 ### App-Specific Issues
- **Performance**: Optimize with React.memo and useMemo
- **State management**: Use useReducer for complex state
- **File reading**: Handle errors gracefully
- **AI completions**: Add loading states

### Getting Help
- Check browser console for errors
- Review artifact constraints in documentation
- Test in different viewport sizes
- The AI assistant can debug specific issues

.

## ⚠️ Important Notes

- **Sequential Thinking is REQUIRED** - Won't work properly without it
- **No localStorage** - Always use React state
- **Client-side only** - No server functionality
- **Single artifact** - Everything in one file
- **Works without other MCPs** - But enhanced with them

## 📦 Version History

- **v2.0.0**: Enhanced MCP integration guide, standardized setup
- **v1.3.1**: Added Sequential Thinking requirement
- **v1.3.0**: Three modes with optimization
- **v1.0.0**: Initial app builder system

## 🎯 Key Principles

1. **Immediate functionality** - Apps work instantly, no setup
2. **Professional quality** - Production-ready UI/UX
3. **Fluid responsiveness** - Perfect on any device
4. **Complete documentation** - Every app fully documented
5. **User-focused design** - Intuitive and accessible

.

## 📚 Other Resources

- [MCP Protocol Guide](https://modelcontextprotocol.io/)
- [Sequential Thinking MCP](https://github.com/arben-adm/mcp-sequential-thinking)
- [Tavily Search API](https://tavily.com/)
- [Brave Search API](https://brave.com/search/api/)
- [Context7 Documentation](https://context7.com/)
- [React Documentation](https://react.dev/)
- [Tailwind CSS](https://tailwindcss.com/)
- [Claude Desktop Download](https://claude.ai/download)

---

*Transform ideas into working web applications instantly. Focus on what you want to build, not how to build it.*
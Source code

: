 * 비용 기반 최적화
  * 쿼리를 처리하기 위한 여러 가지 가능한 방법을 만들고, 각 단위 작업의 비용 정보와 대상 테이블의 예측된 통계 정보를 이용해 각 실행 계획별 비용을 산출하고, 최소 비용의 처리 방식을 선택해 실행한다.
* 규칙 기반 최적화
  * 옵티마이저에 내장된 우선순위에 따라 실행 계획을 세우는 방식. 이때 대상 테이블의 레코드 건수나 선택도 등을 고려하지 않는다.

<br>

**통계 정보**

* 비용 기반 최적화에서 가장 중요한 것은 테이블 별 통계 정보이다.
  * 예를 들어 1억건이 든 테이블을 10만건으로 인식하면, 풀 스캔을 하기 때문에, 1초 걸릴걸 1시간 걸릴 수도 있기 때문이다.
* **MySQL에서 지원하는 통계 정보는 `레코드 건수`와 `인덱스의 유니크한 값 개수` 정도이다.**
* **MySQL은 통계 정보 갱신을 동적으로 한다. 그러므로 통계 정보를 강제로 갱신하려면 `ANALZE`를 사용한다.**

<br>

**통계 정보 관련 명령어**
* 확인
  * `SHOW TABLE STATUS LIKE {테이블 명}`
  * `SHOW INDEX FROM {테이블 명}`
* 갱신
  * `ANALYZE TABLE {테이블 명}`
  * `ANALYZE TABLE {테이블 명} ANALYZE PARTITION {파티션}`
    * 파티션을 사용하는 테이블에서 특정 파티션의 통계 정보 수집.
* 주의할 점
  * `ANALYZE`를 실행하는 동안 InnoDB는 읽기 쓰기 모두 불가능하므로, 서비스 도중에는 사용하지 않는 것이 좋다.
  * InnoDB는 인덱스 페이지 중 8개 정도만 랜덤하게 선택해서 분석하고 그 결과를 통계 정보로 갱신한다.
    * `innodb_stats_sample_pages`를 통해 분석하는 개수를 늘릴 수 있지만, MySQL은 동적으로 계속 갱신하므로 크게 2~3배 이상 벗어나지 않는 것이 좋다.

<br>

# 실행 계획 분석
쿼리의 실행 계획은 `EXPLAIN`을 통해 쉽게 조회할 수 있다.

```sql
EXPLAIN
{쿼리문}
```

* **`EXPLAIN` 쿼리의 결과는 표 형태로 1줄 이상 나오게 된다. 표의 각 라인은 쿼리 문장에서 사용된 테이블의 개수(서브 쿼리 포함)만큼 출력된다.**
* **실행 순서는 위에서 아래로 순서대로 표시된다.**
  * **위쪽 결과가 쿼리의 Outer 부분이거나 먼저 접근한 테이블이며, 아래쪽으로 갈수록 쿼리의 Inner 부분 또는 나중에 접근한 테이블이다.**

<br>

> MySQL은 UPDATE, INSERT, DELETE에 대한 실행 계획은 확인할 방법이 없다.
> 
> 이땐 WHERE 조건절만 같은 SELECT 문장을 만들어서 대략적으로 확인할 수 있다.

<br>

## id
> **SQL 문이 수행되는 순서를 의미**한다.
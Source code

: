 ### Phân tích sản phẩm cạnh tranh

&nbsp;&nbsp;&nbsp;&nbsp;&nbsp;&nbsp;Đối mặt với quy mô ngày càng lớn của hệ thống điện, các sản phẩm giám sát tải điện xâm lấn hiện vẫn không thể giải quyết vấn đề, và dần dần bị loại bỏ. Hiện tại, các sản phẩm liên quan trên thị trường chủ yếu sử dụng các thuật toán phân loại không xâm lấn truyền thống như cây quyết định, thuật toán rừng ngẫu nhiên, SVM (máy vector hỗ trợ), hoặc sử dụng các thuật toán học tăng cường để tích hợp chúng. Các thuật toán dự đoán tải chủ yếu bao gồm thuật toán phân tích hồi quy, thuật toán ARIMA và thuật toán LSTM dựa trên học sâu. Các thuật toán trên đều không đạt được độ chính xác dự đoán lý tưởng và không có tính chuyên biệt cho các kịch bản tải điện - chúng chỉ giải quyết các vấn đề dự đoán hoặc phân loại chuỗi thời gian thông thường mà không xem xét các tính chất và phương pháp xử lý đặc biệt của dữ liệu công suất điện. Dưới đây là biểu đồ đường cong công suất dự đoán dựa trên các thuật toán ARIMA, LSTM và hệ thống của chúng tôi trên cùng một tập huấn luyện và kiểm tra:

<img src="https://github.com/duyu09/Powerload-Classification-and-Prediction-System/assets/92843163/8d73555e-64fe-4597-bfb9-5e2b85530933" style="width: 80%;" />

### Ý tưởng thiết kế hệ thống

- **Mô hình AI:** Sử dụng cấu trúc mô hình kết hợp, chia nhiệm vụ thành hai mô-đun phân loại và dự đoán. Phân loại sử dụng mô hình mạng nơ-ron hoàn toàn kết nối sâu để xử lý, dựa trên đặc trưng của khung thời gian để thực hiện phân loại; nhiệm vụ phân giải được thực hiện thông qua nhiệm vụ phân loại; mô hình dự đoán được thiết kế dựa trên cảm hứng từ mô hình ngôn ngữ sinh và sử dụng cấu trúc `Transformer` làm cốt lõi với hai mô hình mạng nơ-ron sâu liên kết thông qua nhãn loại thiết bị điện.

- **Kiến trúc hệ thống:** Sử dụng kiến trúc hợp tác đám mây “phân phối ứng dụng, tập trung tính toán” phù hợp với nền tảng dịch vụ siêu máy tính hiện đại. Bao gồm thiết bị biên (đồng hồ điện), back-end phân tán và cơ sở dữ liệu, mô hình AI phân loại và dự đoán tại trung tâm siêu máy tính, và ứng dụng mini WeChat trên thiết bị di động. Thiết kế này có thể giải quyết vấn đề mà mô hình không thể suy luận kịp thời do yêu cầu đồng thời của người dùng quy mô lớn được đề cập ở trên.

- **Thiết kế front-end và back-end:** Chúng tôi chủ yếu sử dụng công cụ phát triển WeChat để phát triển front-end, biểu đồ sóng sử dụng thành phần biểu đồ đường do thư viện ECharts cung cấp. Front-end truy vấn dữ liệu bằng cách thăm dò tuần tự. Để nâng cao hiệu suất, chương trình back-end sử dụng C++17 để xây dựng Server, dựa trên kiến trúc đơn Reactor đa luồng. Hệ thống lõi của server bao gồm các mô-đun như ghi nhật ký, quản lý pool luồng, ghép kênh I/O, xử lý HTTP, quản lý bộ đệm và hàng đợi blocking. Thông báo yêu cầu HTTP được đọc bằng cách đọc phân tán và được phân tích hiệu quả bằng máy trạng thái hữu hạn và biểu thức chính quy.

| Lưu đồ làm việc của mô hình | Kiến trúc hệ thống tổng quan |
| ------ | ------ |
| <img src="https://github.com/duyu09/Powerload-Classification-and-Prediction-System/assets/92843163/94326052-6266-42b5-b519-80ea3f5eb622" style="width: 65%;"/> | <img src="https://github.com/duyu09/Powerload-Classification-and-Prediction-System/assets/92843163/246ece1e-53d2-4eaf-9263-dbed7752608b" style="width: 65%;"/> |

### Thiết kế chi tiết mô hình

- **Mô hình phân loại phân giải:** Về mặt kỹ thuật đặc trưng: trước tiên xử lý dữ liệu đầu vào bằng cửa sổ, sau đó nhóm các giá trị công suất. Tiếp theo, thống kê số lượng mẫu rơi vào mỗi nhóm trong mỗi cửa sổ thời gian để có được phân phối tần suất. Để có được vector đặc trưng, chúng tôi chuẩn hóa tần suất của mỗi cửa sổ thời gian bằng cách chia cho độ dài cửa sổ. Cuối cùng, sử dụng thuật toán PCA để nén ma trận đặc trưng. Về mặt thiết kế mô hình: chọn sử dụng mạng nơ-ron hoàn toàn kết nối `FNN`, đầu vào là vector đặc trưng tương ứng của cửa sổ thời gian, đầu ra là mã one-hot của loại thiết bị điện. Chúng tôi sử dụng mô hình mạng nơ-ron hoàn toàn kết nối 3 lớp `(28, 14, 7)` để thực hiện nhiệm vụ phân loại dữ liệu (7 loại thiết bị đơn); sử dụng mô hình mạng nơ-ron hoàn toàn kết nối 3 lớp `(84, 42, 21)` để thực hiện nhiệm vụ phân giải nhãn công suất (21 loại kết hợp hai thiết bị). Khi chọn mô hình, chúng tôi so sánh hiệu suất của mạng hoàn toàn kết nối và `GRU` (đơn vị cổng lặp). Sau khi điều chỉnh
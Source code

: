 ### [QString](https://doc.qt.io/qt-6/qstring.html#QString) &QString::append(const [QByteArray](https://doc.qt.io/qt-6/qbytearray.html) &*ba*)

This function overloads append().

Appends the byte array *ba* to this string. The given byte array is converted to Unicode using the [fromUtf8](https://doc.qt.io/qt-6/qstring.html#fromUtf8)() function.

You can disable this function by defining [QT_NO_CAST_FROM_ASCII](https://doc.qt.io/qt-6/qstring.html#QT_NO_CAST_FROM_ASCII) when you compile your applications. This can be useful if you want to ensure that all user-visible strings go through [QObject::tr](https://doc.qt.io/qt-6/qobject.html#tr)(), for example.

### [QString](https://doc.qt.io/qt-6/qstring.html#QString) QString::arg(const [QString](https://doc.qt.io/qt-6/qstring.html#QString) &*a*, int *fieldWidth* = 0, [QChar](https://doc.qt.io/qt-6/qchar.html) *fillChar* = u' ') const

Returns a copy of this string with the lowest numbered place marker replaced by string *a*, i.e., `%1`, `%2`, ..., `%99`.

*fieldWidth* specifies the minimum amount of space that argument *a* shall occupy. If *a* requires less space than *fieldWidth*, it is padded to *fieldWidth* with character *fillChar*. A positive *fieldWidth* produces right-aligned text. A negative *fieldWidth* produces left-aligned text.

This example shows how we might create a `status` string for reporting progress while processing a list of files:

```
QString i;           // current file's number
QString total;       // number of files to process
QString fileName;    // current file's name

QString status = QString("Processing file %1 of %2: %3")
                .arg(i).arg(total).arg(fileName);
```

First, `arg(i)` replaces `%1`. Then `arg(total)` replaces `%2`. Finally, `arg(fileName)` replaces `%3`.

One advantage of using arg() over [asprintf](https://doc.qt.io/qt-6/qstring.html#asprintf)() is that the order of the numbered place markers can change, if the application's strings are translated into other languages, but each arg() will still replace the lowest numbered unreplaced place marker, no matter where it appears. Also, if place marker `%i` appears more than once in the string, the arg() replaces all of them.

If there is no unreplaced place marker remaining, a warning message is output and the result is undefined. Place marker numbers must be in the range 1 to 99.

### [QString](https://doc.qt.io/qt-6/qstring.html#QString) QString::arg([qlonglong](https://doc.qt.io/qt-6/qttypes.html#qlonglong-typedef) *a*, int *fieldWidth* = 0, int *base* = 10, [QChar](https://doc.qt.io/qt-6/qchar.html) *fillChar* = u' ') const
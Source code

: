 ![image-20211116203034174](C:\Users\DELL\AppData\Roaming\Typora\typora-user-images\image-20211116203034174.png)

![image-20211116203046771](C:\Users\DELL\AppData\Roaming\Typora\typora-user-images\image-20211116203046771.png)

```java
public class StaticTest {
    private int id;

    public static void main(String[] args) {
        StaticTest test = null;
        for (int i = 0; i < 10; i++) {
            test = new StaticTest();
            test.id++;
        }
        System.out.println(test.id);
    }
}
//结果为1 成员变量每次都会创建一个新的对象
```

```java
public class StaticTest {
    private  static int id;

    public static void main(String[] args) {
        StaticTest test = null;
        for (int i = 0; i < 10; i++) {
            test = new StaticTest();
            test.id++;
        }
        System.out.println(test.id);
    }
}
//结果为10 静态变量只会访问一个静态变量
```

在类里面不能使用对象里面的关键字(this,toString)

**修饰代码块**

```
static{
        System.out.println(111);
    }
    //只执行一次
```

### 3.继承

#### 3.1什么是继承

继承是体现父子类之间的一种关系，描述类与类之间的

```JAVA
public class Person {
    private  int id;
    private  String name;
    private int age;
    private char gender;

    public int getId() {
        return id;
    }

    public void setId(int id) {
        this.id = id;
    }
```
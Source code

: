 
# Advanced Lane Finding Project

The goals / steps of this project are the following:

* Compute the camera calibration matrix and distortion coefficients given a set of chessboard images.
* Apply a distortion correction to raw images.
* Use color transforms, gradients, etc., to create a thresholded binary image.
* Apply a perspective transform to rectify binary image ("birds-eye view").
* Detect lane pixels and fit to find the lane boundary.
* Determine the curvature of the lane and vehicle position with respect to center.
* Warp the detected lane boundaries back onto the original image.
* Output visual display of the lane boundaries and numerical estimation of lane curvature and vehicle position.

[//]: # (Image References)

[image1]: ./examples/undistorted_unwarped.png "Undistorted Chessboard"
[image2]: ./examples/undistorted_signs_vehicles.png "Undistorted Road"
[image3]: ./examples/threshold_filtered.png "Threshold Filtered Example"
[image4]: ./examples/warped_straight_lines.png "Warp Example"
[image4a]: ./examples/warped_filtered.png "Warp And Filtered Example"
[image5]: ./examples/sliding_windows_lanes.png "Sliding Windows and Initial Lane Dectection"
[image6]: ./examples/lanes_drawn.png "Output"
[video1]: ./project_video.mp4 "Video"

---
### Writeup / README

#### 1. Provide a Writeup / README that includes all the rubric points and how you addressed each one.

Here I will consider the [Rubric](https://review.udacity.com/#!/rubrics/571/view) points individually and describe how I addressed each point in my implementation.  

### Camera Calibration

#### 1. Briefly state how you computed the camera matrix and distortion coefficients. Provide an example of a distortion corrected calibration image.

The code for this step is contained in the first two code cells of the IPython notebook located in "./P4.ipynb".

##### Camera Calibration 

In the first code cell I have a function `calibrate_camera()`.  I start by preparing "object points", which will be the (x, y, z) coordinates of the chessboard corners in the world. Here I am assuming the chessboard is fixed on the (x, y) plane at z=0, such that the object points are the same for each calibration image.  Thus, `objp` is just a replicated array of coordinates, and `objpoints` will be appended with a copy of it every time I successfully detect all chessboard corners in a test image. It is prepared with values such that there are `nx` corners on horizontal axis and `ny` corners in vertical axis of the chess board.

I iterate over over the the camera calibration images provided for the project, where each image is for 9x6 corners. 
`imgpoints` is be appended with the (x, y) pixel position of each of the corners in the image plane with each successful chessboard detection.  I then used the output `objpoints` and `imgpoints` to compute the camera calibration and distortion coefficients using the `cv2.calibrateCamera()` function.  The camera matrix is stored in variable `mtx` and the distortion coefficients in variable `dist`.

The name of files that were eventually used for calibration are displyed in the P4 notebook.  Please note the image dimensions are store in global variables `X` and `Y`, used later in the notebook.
● ● ●
Could you transcribe the entries exactly, from the first line through the line containing "### Getting Help", and give nothing more?

*Written solution:*
 ### App-Specific Issues
- **Performance**: Optimize with React.memo and useMemo
- **State management**: Use useReducer for complex state
- **File reading**: Handle errors gracefully
- **AI completions**: Add loading states

### Getting Help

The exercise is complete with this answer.